States worried about gas tax revenues, for example, are now experimenting with GPS-based road-pricing. At the federal level, we could raise marginal income tax rates or decrease the standard deduction to compensate.
Neither the Divine Ms. McM. nor the author of the WSJ piece (the director of transportation studies at the Reason Foundation) have any worries about transponders in your cars, or cameras taking pictures of your license plates, or any other worries about your personal freedom, which always seems to take second place to someone else's economic freedom. Nope, they're just worried about investor-owned companies being able to profit from formerly public services. Toll roads are a good thing, & even better if we can get rid of those stupid toll takers, who just sit there all day not producing squat, & often stealing.

Let's hope you'll be able to afford police & fire protection in the future, when fire insurance may mean:
"May I see your insurance card please?"
"But my house is burning down!!"
"I'm sorry, I need to see your proof of insurance."
"It's, it's inside somewhere, on fire!!"
"I am sorry, but if you can't prove you're insured with the AllStateFarm Fire Department, there's nothing we can do."
"You motherfucking asshole, you let my house burn down!! I'm going to kill you!!"
"I wouldn't advise that ma'am, this police officer here has already seen my Prudential Police Department insurance card."

Oddly enough, the item wasn't really about what a good thing profit is for those who can make one 'cause they're already well enough off to make investments.

No, it's about those awful unions & how they're nothing but Luddites, standing in the way of everything good & decent.

We should not be prevented from implementing productivity enhancing improvements that make everyone better off, because a handful of people would rather be paid inflated wages to do it by hand.

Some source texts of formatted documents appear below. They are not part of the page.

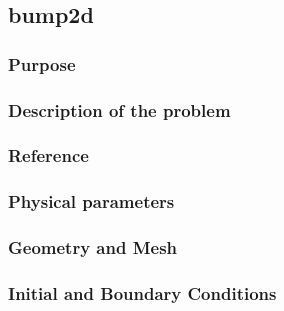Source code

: \subsection{bump2d}
%

%    
\subsubsection{Purpose}
%

%
\subsubsection{Description of the problem}
%

%    
%
\subsubsection{Reference}
%

%
%
\subsubsection{Physical parameters}
%

%
%
\subsubsection{Geometry and Mesh}
%

%
%
\subsubsection{Initial and Boundary Conditions}
%

%
%
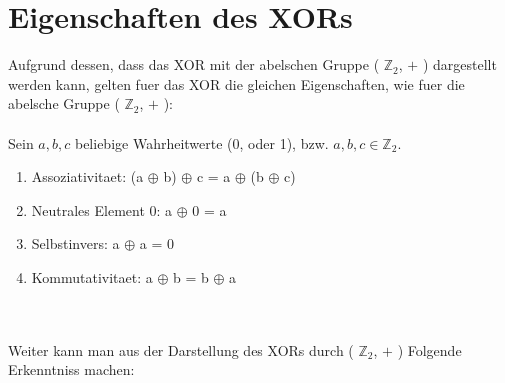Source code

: \documentclass[a4paper,10pt,ngerman]{scrartcl}
\begin{document}
\section{Eigenschaften des XORs}
Aufgrund dessen, dass das XOR mit der abelschen Gruppe ( \(\mathbb{Z}_{2}\), \(+\) ) dargestellt werden kann, gelten fuer das XOR die gleichen Eigenschaften, wie fuer die abelsche Gruppe ( \(\mathbb{Z}_{2}\), \(+\) ):
\\\\Sein \(a, b, c\) beliebige Wahrheitwerte (0, oder 1), bzw. \(a, b, c \in \mathbb{Z}_{2}\).
\begin{enumerate}
	\item Assoziativitaet: (a \(\oplus\) b) \(\oplus\) c = a \(\oplus\) (b \(\oplus\) c)
	\item Neutrales Element 0: a \(\oplus\) 0 = a
	\item Selbstinvers: a \(\oplus\) a = 0
	\item Kommutativitaet: a \(\oplus\) b = b \(\oplus\) a
\end{enumerate}
\\\\Weiter kann man aus der Darstellung des XORs durch ( \(\mathbb{Z}_{2}\), \(+\) ) Folgende Erkenntniss machen:\\
\end{document}
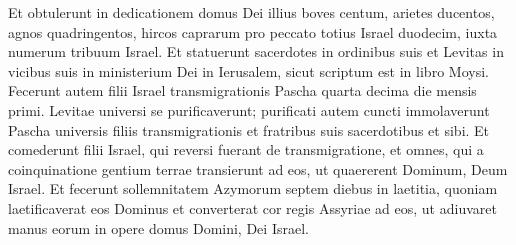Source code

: \begin{biblechapter}
\verse Et obtulerunt in dedicationem domus Dei illius boves centum, arietes ducentos, agnos quadringentos, hircos caprarum pro peccato totius Israel duodecim, iuxta numerum tribuum Israel. 
\verse Et statuerunt sacerdotes in ordinibus suis et Levitas in vicibus suis in ministerium Dei in Ierusalem, sicut scriptum est in libro Moysi. 
\verse Fecerunt autem filii Israel transmigrationis Pascha quarta decima die mensis primi. 
\verse Levitae universi se purificaverunt; purificati autem cuncti immolaverunt Pascha universis filiis transmigrationis et fratribus suis sacerdotibus et sibi. 
\verse Et comederunt filii Israel, qui reversi fuerant de transmigratione, et omnes, qui a coinquinatione gentium terrae transierunt ad eos, ut quaererent Dominum, Deum Israel. 
\verse Et fecerunt sollemnitatem Azymorum septem diebus in laetitia, quoniam laetificaverat eos Dominus et converterat cor regis Assyriae ad eos, ut adiuvaret manus eorum in opere domus Domini, Dei Israel. 
\end{biblechapter}

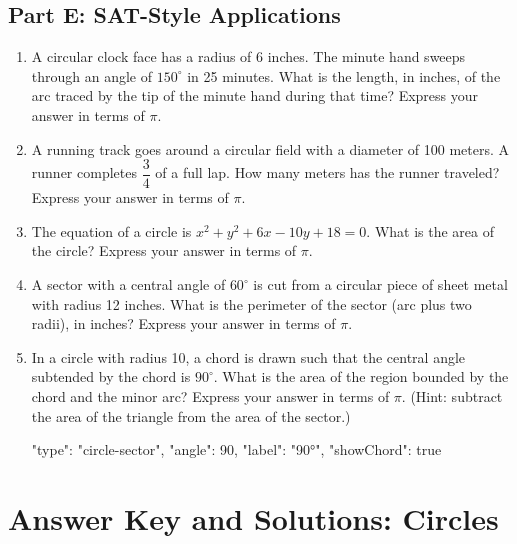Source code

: \documentclass[14pt]{extarticle}
\begin{document}
\subsection*{Part E: SAT-Style Applications}
\begin{enumerate}
  \item A circular clock face has a radius of 6 inches. The minute hand sweeps through an angle of \(150^\circ\) in 25 minutes. What is the length, in inches, of the arc traced by the tip of the minute hand during that time? Express your answer in terms of \(\pi\).
  \item A running track goes around a circular field with a diameter of 100 meters. A runner completes \(\dfrac{3}{4}\) of a full lap. How many meters has the runner traveled? Express your answer in terms of \(\pi\).
  \item The equation of a circle is \(x^2 + y^2 + 6x - 10y + 18 = 0\). What is the area of the circle? Express your answer in terms of \(\pi\).
  \item A sector with a central angle of \(60^\circ\) is cut from a circular piece of sheet metal with radius 12 inches. What is the perimeter of the sector (arc plus two radii), in inches? Express your answer in terms of \(\pi\).
  \item In a circle with radius 10, a chord is drawn such that the central angle subtended by the chord is \(90^\circ\). What is the area of the region bounded by the chord and the minor arc? Express your answer in terms of \(\pi\). (Hint: subtract the area of the triangle from the area of the sector.)
  \begin{diagramdata}
  {
    "type": "circle-sector",
    "angle": 90,
    "label": "90°",
    "showChord": true
  }
  \end{diagramdata}
\end{enumerate}

\newpage

\section*{Answer Key and Solutions: Circles}
\end{document}
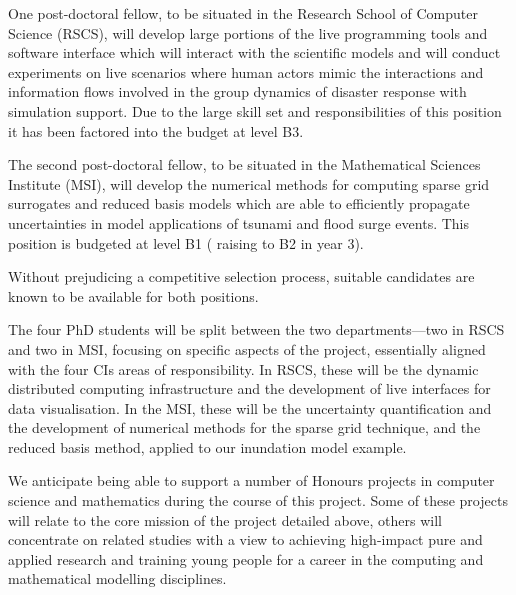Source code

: One post-doctoral fellow, to be situated in the
Research School of Computer Science (RSCS), will develop large
portions of the live programming tools and software interface which
will interact with the scientific models and will conduct experiments
on live scenarios where human actors mimic the interactions and
information flows involved in the group dynamics of disaster response
with simulation support. Due to the large skill set and responsibilities of 
this position it has been factored into the budget at level B3.

The second post-doctoral fellow, to be
situated in the Mathematical Sciences Institute (MSI), will develop
the numerical methods for computing sparse grid surrogates and reduced
basis models which are able to efficiently propagate uncertainties in
model applications of tsunami and flood surge events. This 
position is budgeted at level B1 ( raising to B2 in year 3). 

Without prejudicing a competitive selection process, suitable candidates 
are known to be available for both positions.

The four PhD students will be split between the two departments---two
in RSCS and two in MSI, focusing on specific aspects of the project,
essentially aligned with the four CIs areas of responsibility.  In
RSCS, these will be the dynamic distributed computing infrastructure
and the development of live interfaces for data visualisation. In the
MSI, these will be the uncertainty quantification and the development
of numerical methods for the sparse grid technique, and the reduced
basis method, applied to our inundation model example.

We anticipate being able to support a number of Honours projects in
computer science and mathematics during the course of this
project. Some of these projects will relate to the core mission of the
project detailed above, others will concentrate on related studies
with a view to achieving high-impact pure and applied research and
training young people for a career in the computing and mathematical
modelling disciplines.

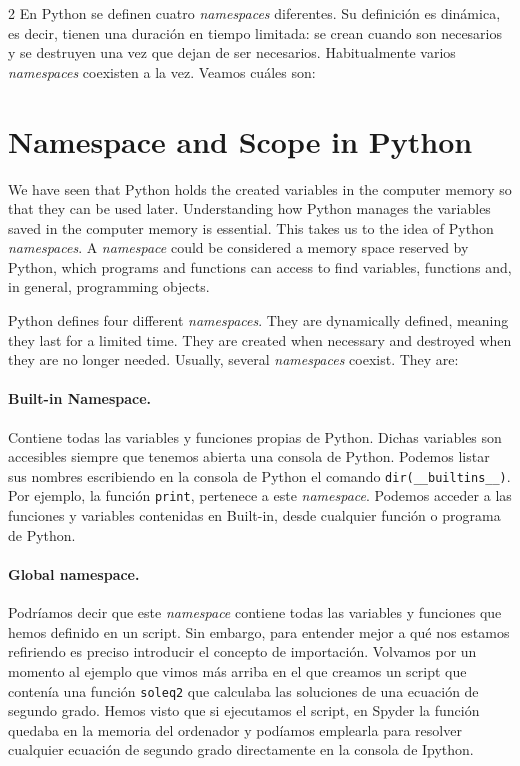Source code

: \begin{paracol}{2}
En Python se definen cuatro \emph{namespaces} diferentes. Su definición es dinámica, es decir, tienen una duración en tiempo limitada: se crean cuando son necesarios y se destruyen una vez que dejan de ser necesarios. Habitualmente varios \emph{namespaces} coexisten a la vez. Veamos cuáles son:

\switchcolumn
\section[Namespace and scope in Python]{Namespace and Scope in Python}
We have seen that Python holds the created variables in the computer memory so that they can be used later. Understanding how Python manages the variables saved in the computer memory is essential. This takes us to the idea of Python \emph{namespaces}.
A \emph{namespace} could be considered a memory space reserved by Python, which programs and functions can access to find variables, functions and, in general, programming objects.

Python defines four different \emph{namespaces}. They are dynamically defined, meaning they last for a limited time. They are created when necessary and destroyed when they are no longer needed. Usually, several \emph{namespaces} coexist. They are:

\switchcolumn
\paragraph{Built-in Namespace.} Contiene todas las variables y funciones propias de Python. Dichas variables son accesibles siempre que tenemos abierta una consola de Python. Podemos listar sus nombres escribiendo en la consola de Python el comando \texttt{dir(__builtins__)}. Por ejemplo, la función \texttt{print}, pertenece a este \emph{namespace}. Podemos acceder a las funciones y variables contenidas en Built-in, desde cualquier función o programa de Python.

\paragraph{Global namespace.} Podríamos decir que este \emph{namespace} contiene todas las variables y funciones que hemos definido en un script. Sin embargo, para entender mejor a qué nos estamos refiriendo es preciso introducir el concepto de importación. Volvamos por un momento al ejemplo que vimos más arriba en el que creamos un script que contenía una función \texttt{soleq2} que calculaba las soluciones de una ecuación de segundo grado. Hemos visto que si ejecutamos el script, en Spyder la función quedaba en la memoria del ordenador y podíamos emplearla para resolver cualquier ecuación de segundo grado directamente en la consola de Ipython.


\end{paracol}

Then you shouldn't be allowed to make your own freaking yogurt either, should you? Because it's not very efficient, & you're depriving someone of a chance to make a profit. That's not very "moral."

But to me, the central problem with unions, to the extent that there is a problem, is not that they demand higher wages, but that they reflexively oppose productivity enhancing change.
This, & the excerpt above, are about the stupidest & most offensive things I've yet read by Ms. McArdle. When I started typing here, I just expected to make a little mock of glibertarianism, have some fun at someone else's expense (Hey, that's just the way I am) fill my empty days & nights & afternoons. I even thought transcontinental co-blogger brad was being a bit harsh on the world's tallest female econoblogger, but the more I read crap like the above, the less tolerant I become.

These are, after all, human beings, and their jobs! And since Megan & her ilk reduce all of us to our merest economic, statistical existence, is it fair to dismiss humans as "redundant?" How is "everyone better off?" People w/o jobs aren't better off. Of course, w/ their "inflated wages," they must all have enough saved to get a college education & "re-invent themselves" as software engineers, or econobloggers, or whatever the market is rewarding this week.

Those unions, if they are a problem, & their biggest one is: reflexive opposition to productivity enhancing change. How productive is someone out of work, collecting welfare on Megan's taxesunemployment? Seriously, how long until we hear calls for euthanasia for people who've embraced "productivity enhancement" by losing their jobs? After all, it's their bad choices that made them take a job w/ inflated wages that could eventually be done by a robot. They don't deserve to live. With the possible exception of those fit enough to carry the investor class around in sedan chairs once the oil runs out.

1 comment:

Anonymous said...

the firefighters bit reminded me of this old fry&laurie sketch
www.youtube.com/watch?v=k6CkltzGAxY

"they reflexively oppose productivity enhancing change"

of course if the above is a euphemism for "can you all work an extra eight hours a week for fuck all extra pay?" then they're quite right to resist. and anyway, doesn't pressure from unions to increase wages force companies to innovate and increase their productivity and efficiency in other ways? after all if you can employ six year olds to work 18 hours a day for sixpence every three years, why bother to make efficiency savings elsewhere?

and finally, dont libertarians believe that its a moral imperative (as well as unchangeable human nature) for everyone to maximise their wealth? why does megan believe that workers should be exempt from this imperative, and instead be forced to selflessly contribute their time energy and skill to oligarchic legal fictions for no just reward?